_Exercise_. Filter the records for lines holding the string "warnings".
=== Section Start ===
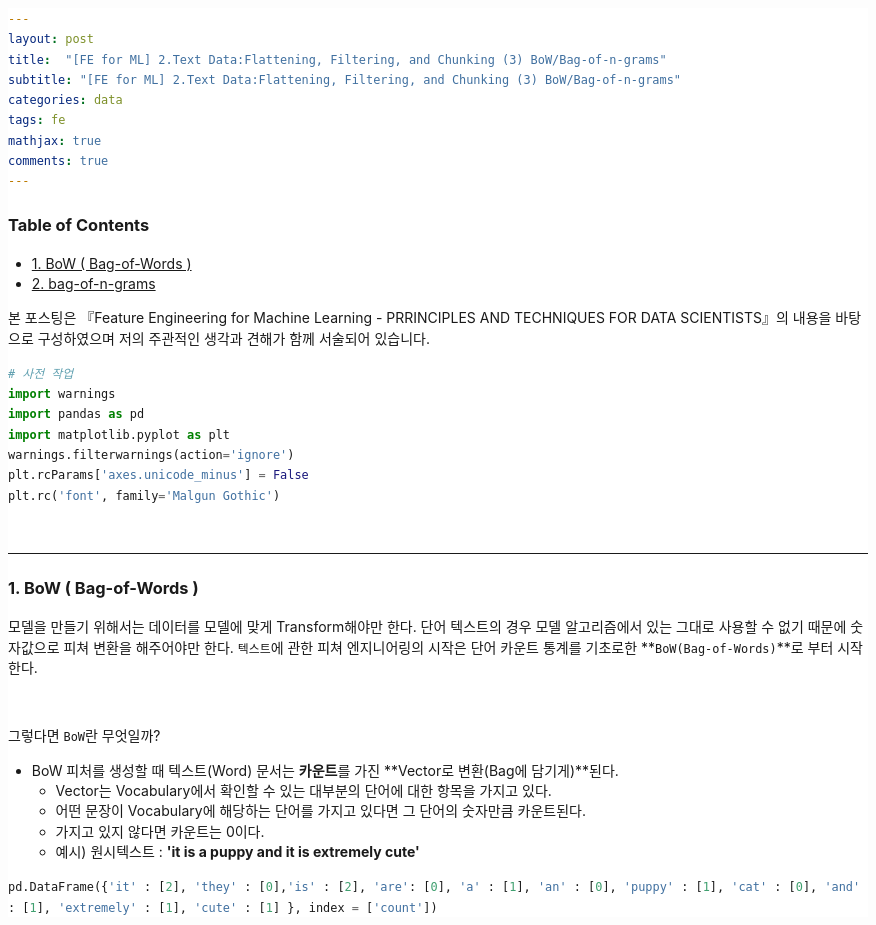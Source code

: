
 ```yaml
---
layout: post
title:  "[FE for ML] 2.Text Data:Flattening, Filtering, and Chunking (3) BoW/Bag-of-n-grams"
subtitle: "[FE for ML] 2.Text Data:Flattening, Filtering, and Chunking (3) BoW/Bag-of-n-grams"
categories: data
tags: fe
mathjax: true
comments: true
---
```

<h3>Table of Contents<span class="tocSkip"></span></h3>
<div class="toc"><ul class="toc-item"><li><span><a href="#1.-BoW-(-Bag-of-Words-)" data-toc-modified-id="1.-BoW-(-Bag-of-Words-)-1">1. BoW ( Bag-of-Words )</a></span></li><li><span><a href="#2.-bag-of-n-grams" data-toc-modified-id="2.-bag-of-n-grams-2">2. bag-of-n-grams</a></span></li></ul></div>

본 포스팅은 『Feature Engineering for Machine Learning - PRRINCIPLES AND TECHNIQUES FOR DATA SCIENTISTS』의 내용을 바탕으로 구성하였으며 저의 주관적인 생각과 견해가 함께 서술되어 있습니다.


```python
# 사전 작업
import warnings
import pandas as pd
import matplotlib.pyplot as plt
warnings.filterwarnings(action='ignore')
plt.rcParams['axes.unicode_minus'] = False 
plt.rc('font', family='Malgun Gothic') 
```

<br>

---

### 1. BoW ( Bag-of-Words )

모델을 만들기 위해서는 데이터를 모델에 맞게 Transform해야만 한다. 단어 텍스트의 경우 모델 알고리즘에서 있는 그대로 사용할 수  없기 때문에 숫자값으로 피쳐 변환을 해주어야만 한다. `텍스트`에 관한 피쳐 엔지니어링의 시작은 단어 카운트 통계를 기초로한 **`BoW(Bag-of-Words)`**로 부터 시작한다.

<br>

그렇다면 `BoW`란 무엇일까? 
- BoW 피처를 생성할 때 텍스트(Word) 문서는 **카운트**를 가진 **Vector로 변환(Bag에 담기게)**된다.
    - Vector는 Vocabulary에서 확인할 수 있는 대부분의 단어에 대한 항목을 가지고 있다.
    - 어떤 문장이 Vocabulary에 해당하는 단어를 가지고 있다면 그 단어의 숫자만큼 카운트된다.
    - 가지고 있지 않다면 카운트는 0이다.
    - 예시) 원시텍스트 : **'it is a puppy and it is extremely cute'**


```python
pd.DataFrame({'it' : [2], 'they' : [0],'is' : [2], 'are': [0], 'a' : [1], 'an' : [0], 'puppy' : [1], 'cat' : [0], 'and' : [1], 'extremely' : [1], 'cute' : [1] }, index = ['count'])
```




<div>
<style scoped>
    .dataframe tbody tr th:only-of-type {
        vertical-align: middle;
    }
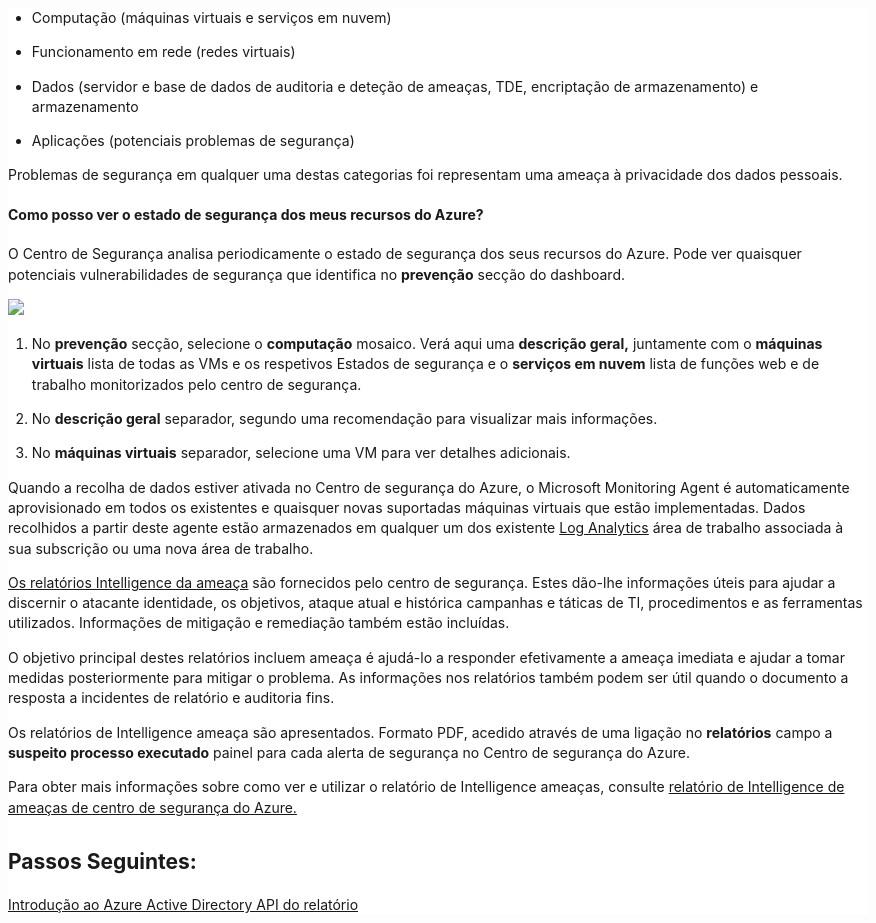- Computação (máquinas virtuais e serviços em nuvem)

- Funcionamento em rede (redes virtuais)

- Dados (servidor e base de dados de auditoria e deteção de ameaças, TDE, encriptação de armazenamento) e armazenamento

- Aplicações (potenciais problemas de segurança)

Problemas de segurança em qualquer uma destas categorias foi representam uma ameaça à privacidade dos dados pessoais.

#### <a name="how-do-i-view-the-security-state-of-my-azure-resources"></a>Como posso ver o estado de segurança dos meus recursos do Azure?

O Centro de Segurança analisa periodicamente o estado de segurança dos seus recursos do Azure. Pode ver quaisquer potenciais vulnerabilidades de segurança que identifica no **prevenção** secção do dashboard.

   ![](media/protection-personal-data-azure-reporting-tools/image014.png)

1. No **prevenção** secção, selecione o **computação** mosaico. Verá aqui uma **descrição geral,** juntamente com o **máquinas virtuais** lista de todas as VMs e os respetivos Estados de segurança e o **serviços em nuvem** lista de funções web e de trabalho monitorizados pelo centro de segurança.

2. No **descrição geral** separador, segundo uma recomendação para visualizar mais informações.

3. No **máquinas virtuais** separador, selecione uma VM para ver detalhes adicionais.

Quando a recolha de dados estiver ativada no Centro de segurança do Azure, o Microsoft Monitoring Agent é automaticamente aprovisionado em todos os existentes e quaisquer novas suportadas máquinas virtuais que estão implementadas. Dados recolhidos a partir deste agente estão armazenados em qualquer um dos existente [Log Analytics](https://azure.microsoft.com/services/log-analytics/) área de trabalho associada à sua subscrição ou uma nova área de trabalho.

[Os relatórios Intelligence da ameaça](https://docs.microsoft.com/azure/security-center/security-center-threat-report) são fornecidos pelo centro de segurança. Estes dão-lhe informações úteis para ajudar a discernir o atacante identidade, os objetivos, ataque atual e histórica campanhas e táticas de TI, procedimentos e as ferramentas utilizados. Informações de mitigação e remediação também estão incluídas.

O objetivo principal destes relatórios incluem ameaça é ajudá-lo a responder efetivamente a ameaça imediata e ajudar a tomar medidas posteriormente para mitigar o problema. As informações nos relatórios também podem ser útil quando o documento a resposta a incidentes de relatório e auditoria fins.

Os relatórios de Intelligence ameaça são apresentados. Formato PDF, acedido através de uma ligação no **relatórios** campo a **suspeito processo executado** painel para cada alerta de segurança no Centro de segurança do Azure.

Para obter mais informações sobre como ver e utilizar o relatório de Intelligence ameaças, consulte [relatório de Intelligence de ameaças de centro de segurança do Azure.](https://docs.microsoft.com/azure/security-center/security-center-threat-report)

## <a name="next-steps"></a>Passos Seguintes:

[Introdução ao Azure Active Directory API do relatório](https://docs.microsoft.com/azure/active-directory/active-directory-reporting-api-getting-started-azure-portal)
=== Section End ===
_Written answer_.
import warnings
warnings.filterwarnings(action='ignore')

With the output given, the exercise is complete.